Le pido indulgencias a la Prof. Inés Quiles, pero, si no lo digo, el que va a reventar soy yo. Voy a ser honesto y consecuente con el orden de mis pensamientos de allá para acá. Lo primero que pensé fue “la verdad es que la fiebre no está en la sábana”. Salimos de nuestros países y nos traemos nuestras buenas y malas costumbres con nosotros. Ni el sitio ni el estatus hacen una gran diferencia en lo que somos. Qué equivocados están los puertorriqueños que piensan que la estadidad o la independencia lo va a cambiar todo como por arte de magia. Y los demás hermanos latinoamericanos que piensan que tan pronto crucen las fronteras de este país han logrado conquistar el “sueño americano”.

Luego, tuve el periódico del condado en mis manos ( Citrus County Chronicle), y en la sección Fort the Record encuentro todo un catálogo de delitos cometidos en estos pueblitos del condado, que son lo más cercano y parecido al Paraíso. Aparecen los robos, asaltos, conductores ebrios, violencia doméstica, delitos sexuales, crueldad contra los animales, etc.. ¡Sorpresa! No aparece ni un sólo nombre de un hispano. Todos son anglos. Entonces, reflexiono: “pero es que los norteamericanos hacen las mismas cosas que los nuestros”. Me reafirmo en que “la fiebre no está en la sábana”.

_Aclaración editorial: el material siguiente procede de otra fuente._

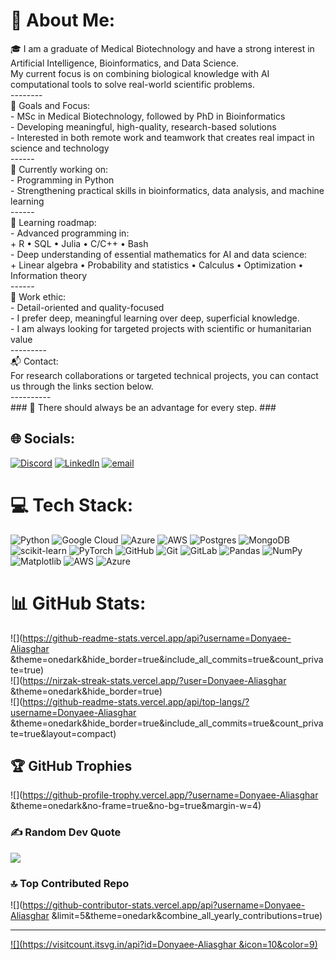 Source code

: # 💫 About Me:
🎓 I am a graduate of Medical Biotechnology and have a strong interest in Artificial Intelligence, Bioinformatics, and Data Science.<br>My current focus is on combining biological knowledge with AI computational tools to solve real-world scientific problems.<br>--------<br>🎯 Goals and Focus:<br>- MSc in Medical Biotechnology, followed by PhD in Bioinformatics<br>- Developing meaningful, high-quality, research-based solutions<br>- Interested in both remote work and teamwork that creates real impact in science and technology<br>------<br>🧠 Currently working on:<br>- Programming in Python<br>- Strengthening practical skills in bioinformatics, data analysis, and machine learning<br>------<br>🚀 Learning roadmap:<br>- Advanced programming in:<br>+ R • SQL • Julia • C/C++ • Bash<br>- Deep understanding of essential mathematics for AI and data science:<br>+ Linear algebra • Probability and statistics • Calculus • Optimization • Information theory<br>------<br>💼 Work ethic:<br>- Detail-oriented and quality-focused<br>- I prefer deep, meaningful learning over deep, superficial knowledge.<br>- I am always looking for targeted projects with scientific or humanitarian value<br>---------<br>📬 Contact:<br>For research collaborations or targeted technical projects, you can contact us through the links section below.<br>----------<br>### 🌱 There should always be an advantage for every step. ###


## 🌐 Socials:
[![Discord](https://img.shields.io/badge/Discord-%237289DA.svg?logo=discord&logoColor=white)](https://discord.com/users/1377134323244863488) [![LinkedIn](https://img.shields.io/badge/LinkedIn-%230077B5.svg?logo=linkedin&logoColor=white)](https://www.linkedin.com/in/aliasghar-donyaee-00543733b) [![email](https://img.shields.io/badge/Email-D14836?logo=gmail&logoColor=white)](mailto:donyaeealiasghar@gmail.com) 

# 💻 Tech Stack:
![Python](https://img.shields.io/badge/python-3670A0?style=for-the-badge&logo=python&logoColor=ffdd54) ![Google Cloud](https://img.shields.io/badge/GoogleCloud-%234285F4.svg?style=for-the-badge&logo=google-cloud&logoColor=white) ![Azure](https://img.shields.io/badge/azure-%230072C6.svg?style=for-the-badge&logo=microsoftazure&logoColor=white) ![AWS](https://img.shields.io/badge/AWS-%23FF9900.svg?style=for-the-badge&logo=amazon-aws&logoColor=white) ![Postgres](https://img.shields.io/badge/postgres-%23316192.svg?style=for-the-badge&logo=postgresql&logoColor=white) ![MongoDB](https://img.shields.io/badge/MongoDB-%234ea94b.svg?style=for-the-badge&logo=mongodb&logoColor=white) ![scikit-learn](https://img.shields.io/badge/scikit--learn-%23F7931E.svg?style=for-the-badge&logo=scikit-learn&logoColor=white) ![PyTorch](https://img.shields.io/badge/PyTorch-%23EE4C2C.svg?style=for-the-badge&logo=PyTorch&logoColor=white) ![GitHub](https://img.shields.io/badge/github-%23121011.svg?style=for-the-badge&logo=github&logoColor=white) ![Git](https://img.shields.io/badge/git-%23F05033.svg?style=for-the-badge&logo=git&logoColor=white) ![GitLab](https://img.shields.io/badge/gitlab-%23181717.svg?style=for-the-badge&logo=gitlab&logoColor=white) ![Pandas](https://img.shields.io/badge/pandas-%23150458.svg?style=for-the-badge&logo=pandas&logoColor=white) ![NumPy](https://img.shields.io/badge/numpy-%23013243.svg?style=for-the-badge&logo=numpy&logoColor=white) ![Matplotlib](https://img.shields.io/badge/Matplotlib-%23ffffff.svg?style=for-the-badge&logo=Matplotlib&logoColor=black) ![AWS](https://img.shields.io/badge/AWS-%23FF9900.svg?style=for-the-badge&logo=amazon-aws&logoColor=white) ![Azure](https://img.shields.io/badge/azure-%230072C6.svg?style=for-the-badge&logo=microsoftazure&logoColor=white)
# 📊 GitHub Stats:
![](https://github-readme-stats.vercel.app/api?username=Donyaee-Aliasghar &theme=onedark&hide_border=true&include_all_commits=true&count_private=true)<br/>
![](https://nirzak-streak-stats.vercel.app/?user=Donyaee-Aliasghar &theme=onedark&hide_border=true)<br/>
![](https://github-readme-stats.vercel.app/api/top-langs/?username=Donyaee-Aliasghar &theme=onedark&hide_border=true&include_all_commits=true&count_private=true&layout=compact)

## 🏆 GitHub Trophies
![](https://github-profile-trophy.vercel.app/?username=Donyaee-Aliasghar &theme=onedark&no-frame=true&no-bg=true&margin-w=4)

### ✍️ Random Dev Quote
![](https://quotes-github-readme.vercel.app/api?type=vetical&theme=dark)

### 🔝 Top Contributed Repo
![](https://github-contributor-stats.vercel.app/api?username=Donyaee-Aliasghar &limit=5&theme=onedark&combine_all_yearly_contributions=true)

---
[![](https://visitcount.itsvg.in/api?id=Donyaee-Aliasghar &icon=10&color=9)](https://visitcount.itsvg.in)

<!-- Proudly created with GPRM ( https://gprm.itsvg.in ) -->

En la tarde escucho a una persona por la radio, diciendo que ni el Departamento de Justicia, ni sus fiscales, están libres de corrupción y malos manejos. Su explicación fue: “Donde haya seres humanos todo esto es posible” (sin saberlo estaba emitiendo la doctrina de la Depravación Total o Radical, como dirían otros). Es decir, que no todos los seres humanos somos tan malos como podemos ser, pero que no hay una sola área de nuestro ser y quehacer, que no haya sido afectado por el pecado. Y esta es la explicación bíblica a la maldad de nuestro mundo. No es el ambiente, necesariamente. En el último análisis, no son las condiciones políticas, sociales, educativas y económicas. Es la maldad inherente del ser humano. Cristo dijo bien claro, que lo que contamina al hombre no es lo que entra por su boca, sino lo que sale de su corazón. Porque el corazón del ser humano es como una Guía de Pecadores, para etiquetarlo con el título del libro de Eduardo Gudiño Kieffer.

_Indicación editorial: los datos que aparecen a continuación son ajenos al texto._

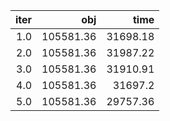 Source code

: |  iter |         obj |       time |
| -----:| -----------:| ----------:|
| $1.0$ | $105581.36$ | $31698.18$ |
| $2.0$ | $105581.36$ | $31987.22$ |
| $3.0$ | $105581.36$ | $31910.91$ |
| $4.0$ | $105581.36$ |  $31697.2$ |
| $5.0$ | $105581.36$ | $29757.36$ |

Por la noche, en esas interminables hora de insomnio pobladas de recuerdo, volví a finales de los 60’s cuando el pastor y evangelista Osvaldo Mottesi, hermano de Alberto, tuvo el arrojo de presentarse en la Universidad de Guayaquil, y decirle frente a frente en una conferencia a la plana mayor de la universidad y al estudiantado que –“la revolución verdadera y necesaria es la que hace Cristo en el corazón del ser humano. Porque si Cristo cambia el corazón del hombre, entonces, los hombres cambiarían todos los órdenes de la vida humana, porque el hombre es el que produce los sistemas sociales.”

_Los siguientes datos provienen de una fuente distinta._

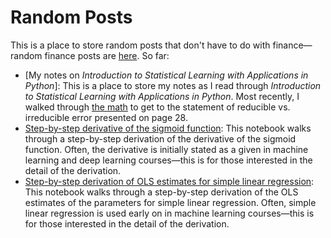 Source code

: # Random Posts

This is a place to store random posts that don't have to do with finance—random finance posts are [here](https://github.com/limits-to-arbitrage/random-finance-posts). So far:
* [My notes on *Introduction to Statistical Learning with Applications in Python*]: This is a place to store my notes as I read through *Introduction to Statistical Learning with Applications in Python*. Most recently, I walked through [the math](https://github.com/limits-to-arbitrage/random-posts/tree/main/notes_islp) to get to the statement of reducible vs. irreducible error presented on page 28. 
* [Step-by-step derivative of the sigmoid function](derivative_sigmoid.ipynb): This notebook walks through a step-by-step derivation of the derivative of the sigmoid function. Often, the derivative is initially stated as a given in machine learning and deep learning courses—this is for those interested in the detail of the derivation.
* [Step-by-step derivation of OLS estimates for simple linear regression](simple_regression_ols.ipynb): This notebook walks through a step-by-step derivation of the OLS estimates of the parameters for simple linear regression. Often, simple linear regression is used early on in machine learning courses—this is for those interested in the detail of the derivation.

Finalmente, me convenzo cada día más, de la importancia que tiene la Ley de Dios para todos. Sirvió y debe servir para mostrarnos lo que es bueno y lo que es malo, según el Rey Soberano, que ha dicho que suya es la tierra y su plenitud, el mundo y los que en él habitan. Y que como dijo un teólogo, “no ha cedido ni un céntimo de sus derechos” como Creador, Dueño y Sustentador de todas las cosas. Y la ley suya debe reflejarse en gobiernos que conforme a ella alienten hacer el bien, y desalienten contundentemente hacer el mal. Aunque no todo israelita era convertido, la Ley de Dios les servía como muro recio de contención a sus malvados corazones. Todo israelita sabía que su pecado no quedaría impune ante Dios, ni ante su pueblo.

En otras palabras, las leyes y los gobiernos blandengues, como los que se han puesto de moda, no pueden ser parte de la solución, sino parte esencial del problema. Por otra parte, como diría el Dr. Jay E. Adams, podemos cerrar por un año los cuerpos legislativos, y no notaremos ninguna diferencia. Porque el problema no está en hacer más leyes sino en hacer cumplir las que tenemos.

Necesitamos un cambio radical en nuestros corazones, que sólo Dios lo puede hacer. Y un cambio tal en el magistrado civil, que comience a actuar como un ministro de Dios a Su servicio, y no como un esclavo de los pecadores para ganar las próximas elecciones.